Your instructions: From the entries that follow, report every line in which "omens" occurs.

Records for this task:
■ ■ ■ ■ ■ ■ ■

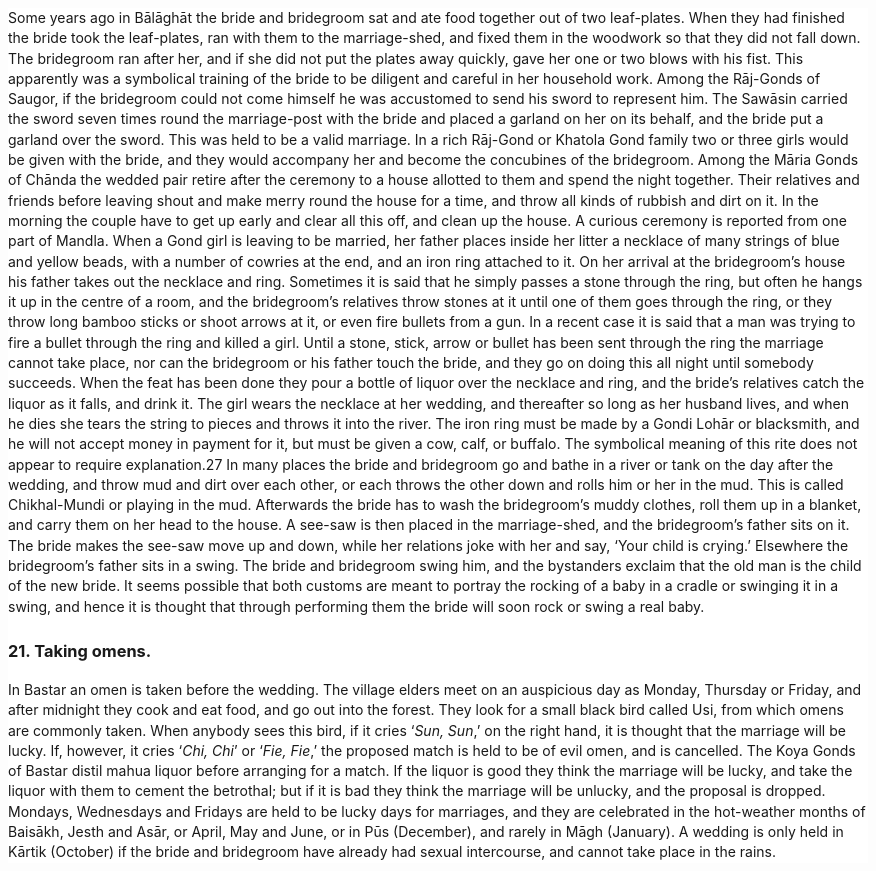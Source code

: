 

Some years ago in Bālāghāt the bride and bridegroom sat and ate food together out of two leaf-plates. When they had finished the bride took the leaf-plates, ran with them to the marriage-shed, and fixed them in the woodwork so that they did not fall down. The bridegroom ran after her, and if she did not put the plates away quickly, gave her one or two blows with his fist. This apparently was a symbolical training of the bride to be diligent and careful in her household work. Among the Rāj-Gonds of Saugor, if the bridegroom could not come himself he was accustomed to send his sword to represent him. The Sawāsin carried the sword seven times round the marriage-post with the bride and placed a garland on her on its behalf, and the bride put a garland over the sword. This was held to be a valid marriage. In a rich Rāj-Gond or Khatola Gond family two or three girls would be given with the bride, and they would accompany her and become the concubines of the bridegroom. Among the Māria Gonds of Chānda the wedded pair retire after the ceremony to a house allotted to them and spend the night together. Their relatives and friends before leaving shout and make merry round the house for a time, and throw all kinds of rubbish and dirt on it. In the morning the couple have to get up early and clear all this off, and clean up the house. A curious ceremony is reported from one part of Mandla. When a Gond girl is leaving to be married, her father places inside her litter a necklace of many strings of blue and yellow beads, with a number of cowries at the end, and an iron ring attached to it. On her arrival at the bridegroom’s house his father takes out the necklace and ring. Sometimes it is said that he simply passes a stone through the ring, but often he hangs it up in the centre of a room, and the bridegroom’s relatives throw stones at it until one of them goes through the ring, or they throw long bamboo sticks or shoot arrows at it, or even fire bullets from a gun. In a recent case it is said that a man was trying to fire a bullet through the ring and killed a girl. Until a stone, stick, arrow or bullet has been sent through the ring the marriage cannot take place, nor can the bridegroom or his father touch the bride, and they go on doing this all night until somebody succeeds. When the feat has been done they pour a bottle of liquor over the necklace and ring, and the bride’s relatives catch the liquor as it falls, and drink it. The girl wears the necklace at her wedding, and thereafter so long as her husband lives, and when he dies she tears the string to pieces and throws it into the river. The iron ring must be made by a Gondi Lohār or blacksmith, and he will not accept money in payment for it, but must be given a cow, calf, or buffalo. The symbolical meaning of this rite does not appear to require explanation.27 In many places the bride and bridegroom go and bathe in a river or tank on the day after the wedding, and throw mud and dirt over each other, or each throws the other down and rolls him or her in the mud. This is called Chikhal-Mundi or playing in the mud. Afterwards the bride has to wash the bridegroom’s muddy clothes, roll them up in a blanket, and carry them on her head to the house. A see-saw is then placed in the marriage-shed, and the bridegroom’s father sits on it. The bride makes the see-saw move up and down, while her relations joke with her and say, ‘Your child is crying.’ Elsewhere the bridegroom’s father sits in a swing. The bride and bridegroom swing him, and the bystanders exclaim that the old man is the child of the new bride. It seems possible that both customs are meant to portray the rocking of a baby in a cradle or swinging it in a swing, and hence it is thought that through performing them the bride will soon rock or swing a real baby.





### 21. Taking omens.



In Bastar an omen is taken before the wedding. The village elders meet on an auspicious day as Monday, Thursday or Friday, and after midnight they cook and eat food, and go out into the forest. They look for a small black bird called Usi, from which omens are commonly taken. When anybody sees this bird, if it cries ‘*Sun, Sun*,’ on the right hand, it is thought that the marriage will be lucky. If, however, it cries ‘*Chi, Chi*’ or ‘*Fie, Fie*,’ the proposed match is held to be of evil omen, and is cancelled. The Koya Gonds of Bastar distil mahua liquor before arranging for a match. If the liquor is good they think the marriage will be lucky, and take the liquor with them to cement the betrothal; but if it is bad they think the marriage will be unlucky, and the proposal is dropped. Mondays, Wednesdays and Fridays are held to be lucky days for marriages, and they are celebrated in the hot-weather months of Baisākh, Jesth and Asār, or April, May and June, or in Pūs \(December\), and rarely in Māgh \(January\). A wedding is only held in Kārtik \(October\) if the bride and bridegroom have already had sexual intercourse, and cannot take place in the rains.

■ ■ ■ ■ ■ ■ ■

Solved exercise:
### 21. Taking omens.
In Bastar an omen is taken before the wedding. The village elders meet on an auspicious day as Monday, Thursday or Friday, and after midnight they cook and eat food, and go out into the forest. They look for a small black bird called Usi, from which omens are commonly taken. When anybody sees this bird, if it cries ‘*Sun, Sun*,’ on the right hand, it is thought that the marriage will be lucky. If, however, it cries ‘*Chi, Chi*’ or ‘*Fie, Fie*,’ the proposed match is held to be of evil omen, and is cancelled. The Koya Gonds of Bastar distil mahua liquor before arranging for a match. If the liquor is good they think the marriage will be lucky, and take the liquor with them to cement the betrothal; but if it is bad they think the marriage will be unlucky, and the proposal is dropped. Mondays, Wednesdays and Fridays are held to be lucky days for marriages, and they are celebrated in the hot-weather months of Baisākh, Jesth and Asār, or April, May and June, or in Pūs \(December\), and rarely in Māgh \(January\). A wedding is only held in Kārtik \(October\) if the bride and bridegroom have already had sexual intercourse, and cannot take place in the rains.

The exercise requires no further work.